Il paese è davvero diviso tra pro Gbagbo e pro Ouattara e Abidjan é il teatro principale dello scontro. Una città di cinque milioni di abitanti, con dieci comuni indipendenti è davvero divisa: alcuni quartieri sono notoriamente pro-Ouattara e altri pro-Gbagbo. In particolare il comune di Abobo, che conta un milione di residenti, è il bastione dei pro-Ouatarra: civili ed ex-ribelli ne pattugliano le vie e i miliziani del presidente uscente fanno incursioni e sparano sulle marce organizzate, anche dalle donne. I cosiddetti “squadroni della morte” (pro-Gbagbo) invece entrano in azione di notte, con assalti mirati che fanno sparire molti del partito avversari: uno stillicidio. Nessuno si sente più al sicuro. A tratti il traffico ritorna normale, le strade si popolano di macchine perché la gente deve pur vivere, ma spesso le vie principali sono quasi deserte e la città è paralizzata.

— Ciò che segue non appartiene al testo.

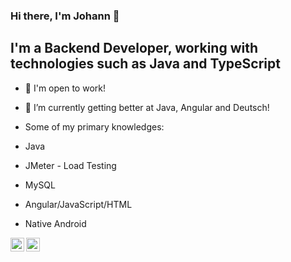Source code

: ### Hi there, I'm Johann 👋

## I'm a Backend Developer, working with technologies such as Java and TypeScript

- 🔭 I'm open to work!
- 🌱 I’m currently getting better at Java, Angular and Deutsch!

- Some of my primary knowledges:
- Java
- JMeter - Load Testing
- MySQL
- Angular/JavaScript/HTML
- Native Android 


[<img align="left" alt="codeSTACKr | LinkedIn" width="22px" src="https://cdn.jsdelivr.net/npm/simple-icons@v3/icons/linkedin.svg" />][linkedin]
[<img align="left" alt="codeSTACKr | Instagram" width="22px" src="https://cdn.jsdelivr.net/npm/simple-icons@v3/icons/instagram.svg" />][instagram]


[instagram]: https://www.instagram.com/johann_a.b/
[linkedin]: https://www.linkedin.com/in/johannabandelow/
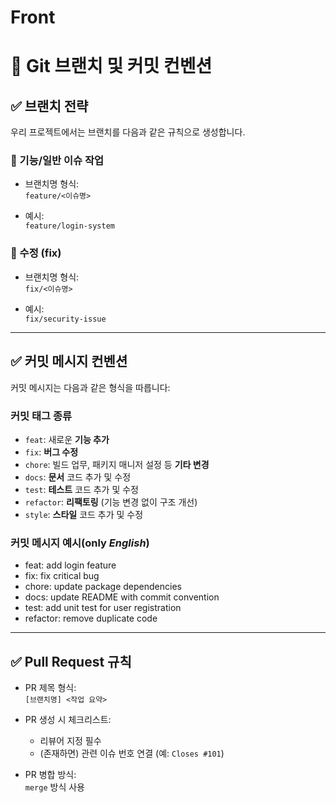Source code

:# Front

# 📘 Git 브랜치 및 커밋 컨벤션

## ✅ 브랜치 전략

우리 프로젝트에서는 브랜치를 다음과 같은 규칙으로 생성합니다.

### 🔹 기능/일반 이슈 작업

- 브랜치명 형식:  
  `feature/<이슈명>`

- 예시:  
  `feature/login-system`

### 🔹 수정 (fix)

- 브랜치명 형식:  
  `fix/<이슈명>`

- 예시:  
  `fix/security-issue`

---

## ✅ 커밋 메시지 컨벤션

커밋 메시지는 다음과 같은 형식을 따릅니다:


### 커밋 태그 종류

- `feat`: 새로운 **기능 추가**  
- `fix`: **버그 수정**  
- `chore`: 빌드 업무, 패키지 매니저 설정 등 **기타 변경**
- `docs`: **문서** 코드 추가 및 수정
- `test`: **테스트** 코드 추가 및 수정  
- `refactor`: **리팩토링** (기능 변경 없이 구조 개선)
- `style`: **스타일** 코드 추가 및 수정

### 커밋 메시지 예시(only *English*)
- feat: add login feature
- fix: fix critical bug
- chore: update package dependencies  
- docs: update README with commit convention  
- test: add unit test for user registration  
- refactor: remove duplicate code

---

## ✅ Pull Request 규칙

- PR 제목 형식:  
  `[브랜치명] <작업 요약>`

- PR 생성 시 체크리스트:
  - 리뷰어 지정 필수
  - (존재하면) 관련 이슈 번호 연결 (예: `Closes #101`)

- PR 병합 방식:  
  `merge` 방식 사용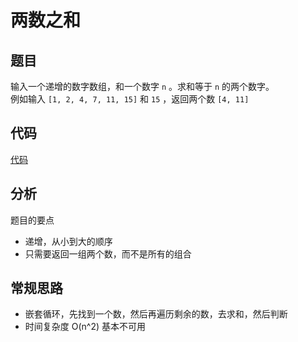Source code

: # 两数之和

## 题目

输入一个递增的数字数组，和一个数字 `n` 。求和等于 `n` 的两个数字。<br>
例如输入 `[1, 2, 4, 7, 11, 15]` 和 `15` ，返回两个数 `[4, 11]`

## 代码
[代码](https://github.com/shuibuzhuo/algorithm-project/blob/master/src/algorithm/06_two-numbers-sum/two-numbers-sum.ts)

## 分析
题目的要点
- 递增，从小到大的顺序
- 只需要返回一组两个数，而不是所有的组合

## 常规思路
- 嵌套循环，先找到一个数，然后再遍历剩余的数，去求和，然后判断
- 时间复杂度 O(n^2) 基本不可用
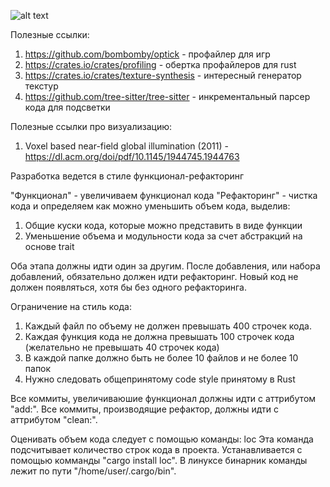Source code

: ![alt text](https://github.com/rewin123/SpaceSandbox/blob/main/image.png?raw=true)

Полезные ссылки:
1. https://github.com/bombomby/optick - профайлер для игр
2. https://crates.io/crates/profiling - обертка профайлеров для rust
3. https://crates.io/crates/texture-synthesis - интересный генератор текстур
4. https://github.com/tree-sitter/tree-sitter - инкрементальный парсер кода для подсветки

Полезные ссылки про визуализацию:

1. Voxel based near-field global illumination (2011) - https://dl.acm.org/doi/pdf/10.1145/1944745.1944763

Разработка ведется в стиле функционал-рефакторинг

"Функционал" - увеличиваем функционал кода
"Рефакторинг" - чистка кода и определяем как можно уменьшить объем кода, выделив:
1. Общие куски кода, которые можно представить в виде функции
2. Уменьшение объема и модульности кода за счет абстракций на основе trait

Оба этапа должны идти один за другим. После добавления, или набора добавлений, обязательно должен идти рефакторинг. 
Новый код не должен появляться, хотя бы без одного рефакторинга.

Ограничение на стиль кода:

1. Каждый файл по объему не должен превышать 400 строчек кода.
2. Каждая функция кода не должна превышать 100 строчек кода (желательно не превышать 40 строчек кода)
3. В каждой папке должно быть не более 10 файлов и не более 10 папок
4. Нужно следовать общепринятому code style принятому в Rust

Все коммиты, увеличиваюшие функционал должны идти с аттрибутом "add:".
Все коммиты, производящие рефактор, должны идти с аттрибутом "clean:".

Оценивать объем кода следует с помощью команды: loc
Эта команда подсчитывает количество строк кода в проекта.
Устанавливается с помощью комманды "cargo install loc".
В линуксе бинарник команды лежит по пути "/home/user/.cargo/bin".
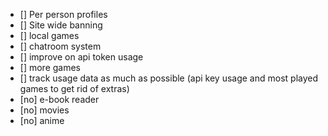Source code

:- [] Per person profiles
- [] Site wide banning
- [] local games
- [] chatroom system
- [] improve on api token usage
- [] more games
- [] track usage data as much as possible (api key usage and most played games to get rid of extras)
- [no] e-book reader
- [no] movies
- [no] anime
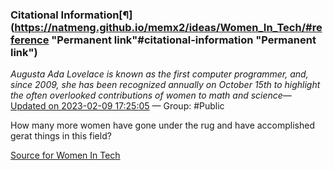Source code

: ### Citational Information[¶](https://natmeng.github.io/memx2/ideas/Women_In_Tech/#reference "Permanent link"#citational-information "Permanent link")


*Augusta Ada Lovelace is known as the first computer programmer, and, since 2009, she has been recognized annually on October 15th to highlight the often overlooked contributions of women to math and science*— [Updated on 2023-02-09 17:25:05](https://hyp.is/miitZqjIEe2g8T-Gx6QBFQ/www.newyorker.com/tech/annals-of-technology/ada-lovelace-the-first-tech-visionary) — Group: #Public

How many more women have gone under the rug and have accomplished gerat things in this field?

[Source for Women In Tech](https://natmeng.github.io/memx2/sources/Women_In_Tech/)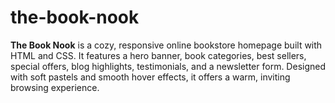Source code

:# the-book-nook
**The Book Nook** is a cozy, responsive online bookstore homepage built with HTML and CSS. It features a hero banner, book categories, best sellers, special offers, blog highlights, testimonials, and a newsletter form. Designed with soft pastels and smooth hover effects, it offers a warm, inviting browsing experience.
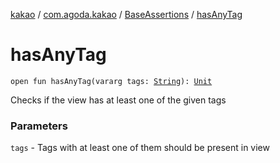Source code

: [kakao](../../index.md) / [com.agoda.kakao](../index.md) / [BaseAssertions](index.md) / [hasAnyTag](.)

# hasAnyTag

`open fun hasAnyTag(vararg tags: `[`String`](https://kotlinlang.org/api/latest/jvm/stdlib/kotlin/-string/index.html)`): `[`Unit`](https://kotlinlang.org/api/latest/jvm/stdlib/kotlin/-unit/index.html)

Checks if the view has at least one of the given tags

### Parameters

`tags` - Tags with at least one of them should be present in view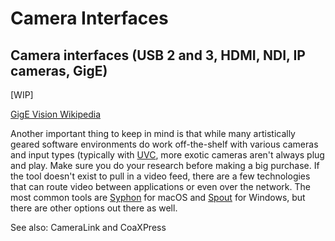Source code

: # Camera Interfaces

## Camera interfaces (USB 2 and 3, HDMI, NDI, IP cameras, GigE)

\[WIP]

[GigE Vision Wikipedia](https://en.wikipedia.org/wiki/GigE\_Vision)

Another important thing to keep in mind is that while many artistically geared software environments do work off-the-shelf with various cameras and input types (typically with [UVC](https://en.wikipedia.org/wiki/USB\_video\_device\_class), more exotic cameras aren't always plug and play. Make sure you do your research before making a big purchase. If the tool doesn't exist to pull in a video feed, there are a few technologies that can route video between applications or even over the network. The most common tools are [Syphon](http://syphon.v002.info) for macOS and [Spout](https://spout.zeal.co) for Windows, but there are other options out there as well.

See also: CameraLink and CoaXPress
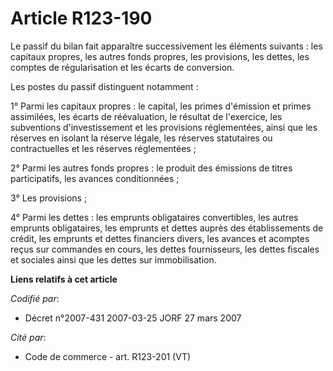 # Article R123-190

Le passif du bilan fait apparaître successivement les éléments suivants : les capitaux propres, les autres fonds propres, les
provisions, les dettes, les comptes de régularisation et les écarts de conversion.

Les postes du passif distinguent notamment :

1° Parmi les capitaux propres : le capital, les primes d'émission et primes assimilées, les écarts de réévaluation, le
résultat de l'exercice, les subventions d'investissement et les provisions réglementées, ainsi que les réserves en isolant la
réserve légale, les réserves statutaires ou contractuelles et les réserves réglementées ;

2° Parmi les autres fonds propres : le produit des émissions de titres participatifs, les avances conditionnées ;

3° Les provisions ;

4° Parmi les dettes : les emprunts obligataires convertibles, les autres emprunts obligataires, les emprunts et dettes auprès
des établissements de crédit, les emprunts et dettes financiers divers, les avances et acomptes reçus sur commandes en cours,
les dettes fournisseurs, les dettes fiscales et sociales ainsi que les dettes sur immobilisation.

**Liens relatifs à cet article**

_Codifié par_:

  - Décret n°2007-431 2007-03-25 JORF 27 mars 2007

_Cité par_:

  - Code de commerce - art. R123-201 (VT)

Dopo l’assalto alla banca centrale della scorsa settimana, orchestrato da miliziani e mercenari che sembra siano stati ingaggiati da Gbagbo, sono seguite le sanzioni internazionali e tutte le banche hanno chiuso con difficoltà enormi per tutto il settore commercio e per il pagamento dei salari. Il porto è quasi deserto. L’embargo ONU riguarda anche i farmaci, con gravi conseguenze per la popolazione e per i feriti negli scontri, ma purtroppo le armi continuano ugualmente ad arrivare ad entrambi le fazioni. La stampa contraria a Gbagbo è stata censurata, come pure le radio: i mass media sono diventati strumenti di propaganda, in primis la televisione di stato che ha subito il sabotaggio di un ripetitore da parte del gruppo pro-Outtara. Tutte le fonti d’informazione internazionali sono state oscurate.

 

La diplomazia sembra aver ormai giocato tutte le sue carte. Innumerevoli sono state le visite, i tentativi di mediazione, da parte di alcuni Capi di stato africani che si sono recati ad Abidjan per incontrare le due parti. L’ultimo tentativo è stato quello dell’Unione Africana che ha convocato i due “presidenti” ad Addis-abeba, l’11 marzo scorso. Ouattara ha partecipato di persona, mentre Gbagbo ha inviato due rappresentanti, ma tutto si è risolto con nulla di fatto. Le posizioni sembrano inconciliabili e la proposta di dar vita ad un governo di unità nazionale è stata respinta da entrambi. Gbagbo non vuole dividere il potere con nessuno, Ouatara ha concesso la possibilità di includere nell’eventuale sua presidenza qualche ministro dell’ opposizione, scelto da lui personalmente.

 

In questa situazione passare alle armi sembra inevitabile. Un intervento esterno sembra ormai poco probabile perché avrebbe già dovuto agire prima, mentre prende sempre più piede l’idea di uno scontro tutto interno al Paese, anche se gli analisti politici prospettano ancora mesi di stallo. Di fatto ci sono dei segni che indicano la propensione per la seconda strategia: le milizie FAFN (ex-ribelli) hanno iniziato una discesa al sud conquistando alcune città di importanza strategica perché confinanti con la Liberia, da cui si dice provengano gran parte dei mercenari di Gbagbo. Se l’avanzata continuerà e dovesse raggiungere il porto di San Pedro e/o la capitale Yamoussoukro, il peso militare di Ouattara ne uscirebbe molto rafforzato e una tale situazione potrebbe far decidere parte dell’esercito regolare e i gendarmi (ancora neutrali) a schierarsi con Ouattara. Questa eventualità ne decreterebbe la vittoria definitiva.

 

Intanto il paese soffre: per sei giorni il Nord e l’Ovest sono stati senza corrente elettrica, non tanto per un guasto tecnico ma per una chiara mossa politica che vuole mettere in ginocchio quella parte della nazione e intanto la povertà e il malcontento aumentano. Le maggiori Ong internazionali e le agenzie Onu si stanno istallando nel paese con presidi stabili prevedendo un deterioramento della situazione interna. Le ambasciate straniere consigliano grande prudenza. Il bilancio dei morti è di 400 uccisi (la maggior parte dovuta alla guerriglia urbana), mentre i rifugiati sono ormai 500.000. In questo gioco al massacro però non sarà coinvolta solo la Costa d’avorio, ci saranno ripercussioni su tutto il continente. Nel 2011, infatti, sono previste ben undici elezioni presidenziali in Africa e l’esito di quella ivoriana farà scuola nel bene e nel male.